Joseph Priestley (Fieldhead, 13 marzo 1733 – Northumberland, 6 febbraio 1804)

Mr. Priestley nel suo Trattato dell’aria fissa, crede, che l’aria dell’atmosfera sia ristabilita dalla vegetazione. Mr. Lavoisier ha fatto vedere, che l’aria atmosferica è una mistura d’una parte d’aria deflogistizzata, e di tre parti d’aria fissa; donde ne segue, che se non fosse ristabilita dalla vegetazione, o da qualche pioggia, avvelenerebbe chiunque n’è sottoposto all’azione. Quest’aria si ristabilisce facilmente nella state, in cui la vegetazione è abbondante, le piogge son dolci, e le rugiade frequenti; ma nel verno, in cui vi ha poco, o nulla la vegetazione, l’aria dee essere anche più viziata; perciocché è carica di effluvj putridi di tutte le sostanze, che tendono alla fermentazione.

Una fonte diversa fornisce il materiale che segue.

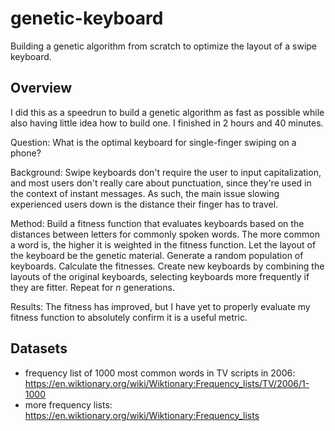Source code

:# genetic-keyboard
Building a genetic algorithm from scratch to optimize the layout of a swipe keyboard.

## Overview

I did this as a speedrun to build a genetic algorithm as fast as possible while also having little idea how to build one. I finished in 2 hours and 40 minutes. 

Question: What is the optimal keyboard for single-finger swiping on a phone?

Background: Swipe keyboards don't require the user to input capitalization, and most users don't really care about punctuation, since they're used in the context of instant messages. As such, the main issue slowing experienced users down is the distance their finger has to travel.

Method: Build a fitness function that evaluates keyboards based on the distances between letters for commonly spoken words. The more common a word is, the higher it is weighted in the fitness function. Let the layout of the keyboard be the genetic material. Generate a random population of keyboards. Calculate the fitnesses. Create new keyboards by combining the layouts of the original keyboards, selecting keyboards more frequently if they are fitter. Repeat for *n* generations.

Results: The fitness has improved, but I have yet to properly evaluate my fitness function to absolutely confirm it is a useful metric.

## Datasets

 - frequency list of 1000 most common words in TV scripts in 2006: https://en.wiktionary.org/wiki/Wiktionary:Frequency_lists/TV/2006/1-1000 
 - more frequency lists: https://en.wiktionary.org/wiki/Wiktionary:Frequency_lists

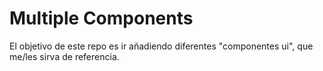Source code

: # Multiple Components

El objetivo de este repo es ir añadiendo diferentes "componentes ui", que me/les sirva de referencia.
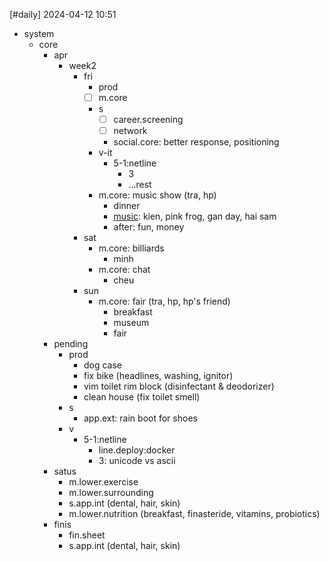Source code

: [#daily]
2024-04-12
10:51

- system
	- core
		- apr
			- week2
				- fri
					- prod
					- [ ] m.core
					- s 
						- [ ] career.screening
						- [ ] network
						- social.core: better response, positioning
					- v-it
						- 5-1:netline
							- 3
							- ...rest
					- m.core: music show (tra, hp)
						- dinner
						- [music](https://www.facebook.com/events/s/-sai-gon-bat-tien-qua-hai-mung/413374937991075/?mibextid=9l3rBW&rdid=1oBy5BkDXW1TJ7SH): kien, pink frog, gan day, hai sam
						- after: fun, money 
				- sat
					- m.core: billiards
						- minh
					- m.core: chat
						- cheu
				- sun
					- m.core: fair (tra, hp, hp's friend)
						- breakfast
						- museum
						- fair
		- pending
			- prod
				- dog case
				- fix bike (headlines, washing, ignitor)
				- vim toilet rim block (disinfectant & deodorizer)
				- clean house (fix toilet smell)
			- s
				- app.ext: rain boot for shoes
			- v
				- 5-1:netline
					- line.deploy:docker
					- 3: unicode vs ascii
		- satus
			- m.lower.exercise
			- m.lower.surrounding
			- s.app.int (dental, hair, skin)
			- m.lower.nutrition (breakfast, finasteride, vitamins, probiotics)
		- finis
			- fin.sheet
			- s.app.int (dental, hair, skin)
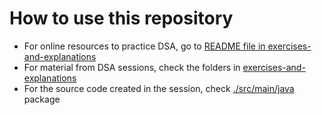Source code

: # How to use this repository
- For online resources to practice DSA, go to [README file in exercises-and-explanations](./exercises-and-explanations/README.md)
- For material from DSA sessions, check the folders in [exercises-and-explanations](./exercises-and-explanations)
- For the source code created in the session, check [./src/main/java](./src/main/java) package
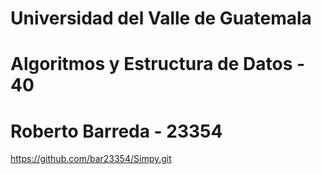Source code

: # Universidad del Valle de Guatemala
# Algoritmos y Estructura de Datos - 40
# Roberto Barreda - 23354

https://github.com/bar23354/Simpy.git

Io riguarderò dunque una tal nebbia, composta di una gran quantità di aria fissa, e di molto poca aria atta alla respirazione, e fortunatamente d’un poco d’acqua, senza la quale sarebbe affatto mortale. Dopo l’esperienza ognuno si muoverà assai di leggeri a mettere ne’ propri appartamenti, dove si vorrebbe sempre un’aria pura, delle piante, la cui vegetazione può assorbire qualunque aria cattiva.